En 1873, Grace Marks est condamnée à perpétuité pour le meurtre de son employeur et de la gouvernante. Elle est incapable de se souvenir des faits précis et des circonstances de la mort de deux personnes. Tous semble l'accabler mais le mystère reste épais autour de la personnalité de Grace. En prison depuis dix ans, elle reçoit la visite d'un psychiatre, le docteur Jordan, qui entend percer le mystère de cette affaire. Il va chercher à la faire sortir de son amnésie par tout les moyens. Mais très vite le doute s'installe. Pourquoi Grace cache ses rêves au docteur ? Est-elle une victime ou une terrible manipulatrice ? Jusque bout la suspicion plane. L'autrice s'inspire pour son récit d'un fait divers du 19ème siècle et insère entre chaque partie des articles de journaux de l'époque ou des extraits des témoignages recueillis durant le procès.

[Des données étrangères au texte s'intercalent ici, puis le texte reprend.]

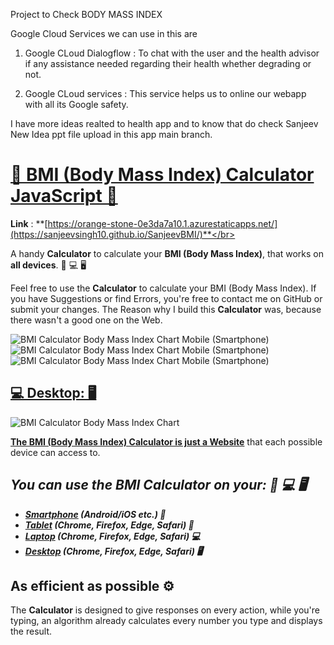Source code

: Project to Check BODY MASS INDEX


Google Cloud Services we can use in this are 
1. Google CLoud Dialogflow : To chat with the user and the health advisor if any assistance needed regarding their health whether degrading or not.

2. Google CLoud services : This service helps us to online our webapp with all its Google safety. 

I have more ideas realted to health app and to know that do check Sanjeev New Idea ppt file upload in this app main branch.


# [📱 BMI (Body Mass Index) Calculator JavaScript 📱](https://sanjeevsingh10.github.io/SanjeevBMI/)

**Link** : **[https://orange-stone-0e3da7a10.1.azurestaticapps.net/](https://sanjeevsingh10.github.io/SanjeevBMI/)**</br>


A handy **Calculator** to calculate your **BMI (Body Mass Index)**, that works on **all devices**. 📱 💻 🖥

Feel free to use the **Calculator** to calculate your BMI (Body Mass Index).
If you have Suggestions or find Errors, you're free to contact me on GitHub or submit your changes.
The Reason why I build this **Calculator** was, because there wasn't a good one on the Web.

![BMI Calculator Body Mass Index Chart Mobile (Smartphone)](Images/BMI-Calculator-v1-Mobile-Image.png)
![BMI Calculator Body Mass Index Chart Mobile (Smartphone)](Images/BMI-Calculator-Android_1.png)
![BMI Calculator Body Mass Index Chart Mobile (Smartphone)](Images/BMI-Calculator-Android_2.png)

## [💻 Desktop: 🖥](https://sanjeevsingh10.github.io/SanjeevBMI/)
![BMI Calculator Body Mass Index Chart](Images/BMI-Calculator-v1-Image.png)

**[The BMI (Body Mass Index) Calculator is just a Website](https://sanjeevsingh10.github.io/SanjeevBMI/)** that each possible device can access to.</br>
## ***You can use the BMI Calculator on your: 📱 💻 🖥***
- ***[Smartphone](https://sanjeevsingh10.github.io/SanjeevBMI/) (Android/iOS etc.) 📱***
- ***[Tablet](https://sanjeevsingh10.github.io/SanjeevBMI/) (Chrome, Firefox, Edge, Safari) 📱***
- ***[Laptop](https://sanjeevsingh10.github.io/SanjeevBMI/) (Chrome, Firefox, Edge, Safari) 💻***
- ***[Desktop](https://sanjeevsingh10.github.io/SanjeevBMI/) (Chrome, Firefox, Edge, Safari) 🖥***



## As efficient as possible ⚙️

The **Calculator** is designed to give responses on every action,
while you're typing, an algorithm already calculates every number you type and displays the result.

Une prison ne se contente pas d’enfermer ses détenus à l’intérieur de ses murs, elle empêche le reste du monde d’avoir accès à son univers. Pour Grace, la prison la plus sûre, c’est celle qu’elle s’est construite.
Ayant lu deux dystopies de l'autrice au style d'écriture assez proche, j'ai été très surprise par celui employé dans ce roman. C'est complétement différent. Il s'agit ici d'un roman historique qui prend place au 19ème siècle et l'écriture s'en ressent. On plonge dans une ambiance à la Dowtown Abbey mais en bien plus sombre. J'ai pris beaucoup de plaisir à suivre le parcours de Grace dans les divers familles qui l’emploient. Elle prend le temps de nous conter les meurs des domestiques et les habitudes de chacun. Elle s’attarde sur les événements marquants de sa vie mais aussi sur les menus détails.
Au fil du récit de ses travaux quotidiens, Grace apparait comme une jeune femme appliquée et posée. Elle s'éloigne du l'imaginaire de la meurtrière. Mais on ne peut s’empêcher de questionner son honnête et de s’interroger sur l’insondable en elle. Sommes nous en train de nous faire berner ? Le récit nous est donné parfois par Grace et parfois par le docteur Jordan. L'écriture est pour chacun des personnages légèrement différente. Cela nous permet d'être omniscient et de comprendre les émotions et les troubles qui les traversent. Le temps du récit varie aussi entre le passé et le présent. Les rêves se mêlent à la narration, comme des clefs de lecture des personnages. Régulièrement le récit avance grâce à des lettres qu'envoie ou que reçois le docteur Jordan. Il y a eu quelques longueurs je trouve, mais je ne pouvais pas m’empêcher de penser que c'était volontaire. Ne cherchait-on pas à nous endormir, à mettre notre vigilance en veille ?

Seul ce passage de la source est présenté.